Wednesday, February 3, 2016
Marlene Quaroni - Florida Catholic
FORT LAUDERDALE | St. Anthony School third grader Madison Murray, 8, said she loves the new covered walkways at her school.
“We had to run between buildings when it rained,” she said. “Now we don’t have to get wet on our way to another building.”
Archbishop Thomas Wenski blessed the new covered walkways which feature new pavers and landscaping. He also blessed a new administration building, which includes a conference room, and a renovated gymnasium.
Many of St. Anthony School’s 470 students, faculty and staff gathered in the gym and along the walkways for the Jan. 25 dedication ceremony.
Father Michael Grady, St. Anthony’s pastor, said the $1.3 million cost to renovate the school campus has enhanced the school both for academics and athletics.
“We strive to build the kingdom of God right here in Victoria Park,” he said. “The renovations were much needed.”
St. Anthony Church, the oldest Catholic church in Broward County, was dedicated in 1921, when Fort Lauderdale had about 2,000 residents and 65 Catholic families lived in the area.
St. Anthony School opened in 1926 with 64 students in grades one through 11; a 12th grade was added later. The four Adrian Dominican nuns who served as teachers lived above the classrooms on the second floor of the school until a convent was built in 1938. Throughout the years, new school buildings were added including a gymnasium in 1940.
A new, bigger church was dedicated in 1948 to accommodate the growing population. In the 1980s, when the religious left and the faculty became all lay, the convent was transformed into classrooms. It was completely renovated in 2005 and renamed the Rose Miniaci Fine Arts Center after her generous donation.
Until the recent gym renovation, the school’s basketball teams played in a space cooled by fans.
“Players would rather play outside during the hot weather months,” said Gary McQuilken, St. Anthony School’s athletic director. “When it was 90 degrees outside, it was 100 degrees inside. Spectators would stand in the open doorways to get the breeze. The four fans on the wall and two big exhaust fans didn’t really do the job of cooling down the gym. The exhaust fans drew in the humidity and made the floors slippery.”
The gym is now air conditioned, and its floors also were refinished.
“The dark maple colored wood was stripped down to its natural light color and then it was clear-coated,” McQuilken said. “It makes the gym look twice as big. There’s nothing like playing basketball on a wood floor.”
McQuilken said he plans to hang banners around the gym acknowledging the St. Anthony School Hurricanes’ undefeated sports teams in the All Broward Catholic Conference, which includes elementary and middle schools.
“So far, we have nine girl’s banners and eight boy’s banners,” he said. “The air-conditioned gym has changed the whole school environment and we are also using it for other school activities. The kids love the gym. The other day students came into the gym for physical education because the recent rains have left the fields too wet to play on.”
“In the evening, parish men use the gym to play basketball pick-up games,” McQuilken added.
St.
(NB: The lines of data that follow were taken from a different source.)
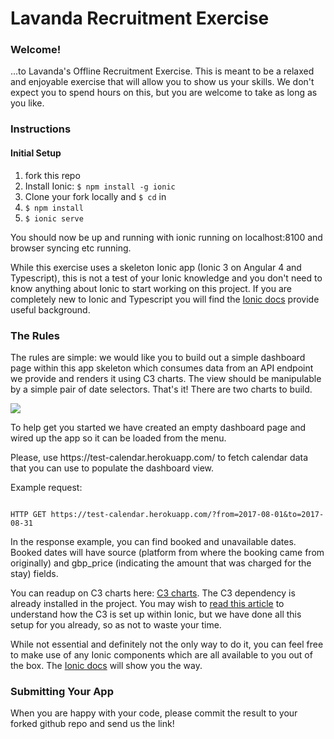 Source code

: <h1>Lavanda Recruitment Exercise</h1>
<h3>Welcome!</h3>
  <p>
    ...to Lavanda's Offline Recruitment Exercise. This is meant to be a relaxed and enjoyable exercise that will allow you to show us your skills. We don't expect you to spend hours on this, but you are welcome to take as long as you like. 

<h3>Instructions</h3> 
  <h4>Initial Setup</h4>
  <ol>
  <li>fork this repo</li>
  <li>Install Ionic: <code>$ npm install -g ionic</code>
  <li>Clone your fork locally and <code>$ cd</code> in</li>
  <li><code>$ npm install</code></li>
  <li><code>$ ionic serve</code>
  </ol>
  <p>You should now be up and running with ionic running on localhost:8100 and browser syncing etc running. </p>
  <p>
    While this exercise uses a skeleton Ionic app (Ionic 3 on Angular 4 and Typescript), this is not a test of your Ionic knowledge and you don't need to know anything about Ionic to start working on this project. If you are completely new to Ionic and Typescript you will find the <a href="http://ionicframework.com/docs/v2">Ionic docs</a> provide useful background. 
    </p>
    <h3>The Rules</h3>
    <p>
    The rules are simple: we would like you to build out a simple dashboard page within this app skeleton which consumes data from an API endpoint we provide and renders it using C3 charts. The view should be manipulable by a simple pair of date selectors. That's it! There are two charts to build. 
  </p>
 <img src="https://github.com/lavanda-uk/recruitment-exercise/blob/master/src/assets/dashboard-design.png" />
  <p>
    To help get you started we have created an empty dashboard page and wired up the app so it can be loaded from the menu. 
  </p>
  <p>Please, use https://test-calendar.herokuapp.com/ to fetch calendar data that you can use to populate the dashboard view.</p>
<p>
Example request:</p>
<code>
HTTP GET https://test-calendar.herokuapp.com/?from=2017-08-01&to=2017-08-31
</code>
<p>In the response example, you can find booked and unavailable dates. Booked dates will have source (platform from where the booking came from originally) and gbp_price (indicating the amount that was charged for the stay) fields.</p>
    <p>
    You can readup on C3 charts here: <a href="http://c3js.org/">C3 charts</a>. The C3 dependency is already installed in the project. You may wish to <a href="http://leaveyourcave.com/how-to-integrate-ionic-2-with-c3-js/" target="_blank">read this article</a> to understand how the C3 is set up within Ionic, but we have done all this setup for you already, so as not to waste your time. 
  </p>
  <p>
    While not essential and definitely not the only way to do it, you can feel free to make use of any Ionic components which are all available to you out of the box. The <a href="http://ionicframework.com/docs/v2">Ionic docs</a> will show you the way.
  </p>

  <h3>Submitting Your App</h3>
  <p>When you are happy with your code, please commit the result to your forked github repo and send us the link!</p>
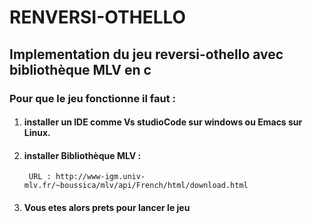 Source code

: # **RENVERSI-OTHELLO**

## **Implementation du jeu reversi-othello avec bibliothèque MLV en c**

### Pour que le jeu fonctionne il faut :

1. #### installer un IDE comme Vs studioCode sur windows ou Emacs sur Linux.
2. #### installer Bibliothèque MLV : 
        URL : http://www-igm.univ-mlv.fr/~boussica/mlv/api/French/html/download.html
3. #### Vous etes alors prets pour lancer le jeu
Anthony School included high school until 1952 when Central Catholic High School opened. (It was renamed St. Thomas Aquinas High School in 1961.)
Dennis Terrill, 73, stopped by to see the gym renovations. The St. Anthony alumnus played basketball at the school and later at Central Catholic. His team included former NFL player Brian Piccolo.
“I never thought I’d see the gym looking so good and air-conditioned in my lifetime,” Terrill said.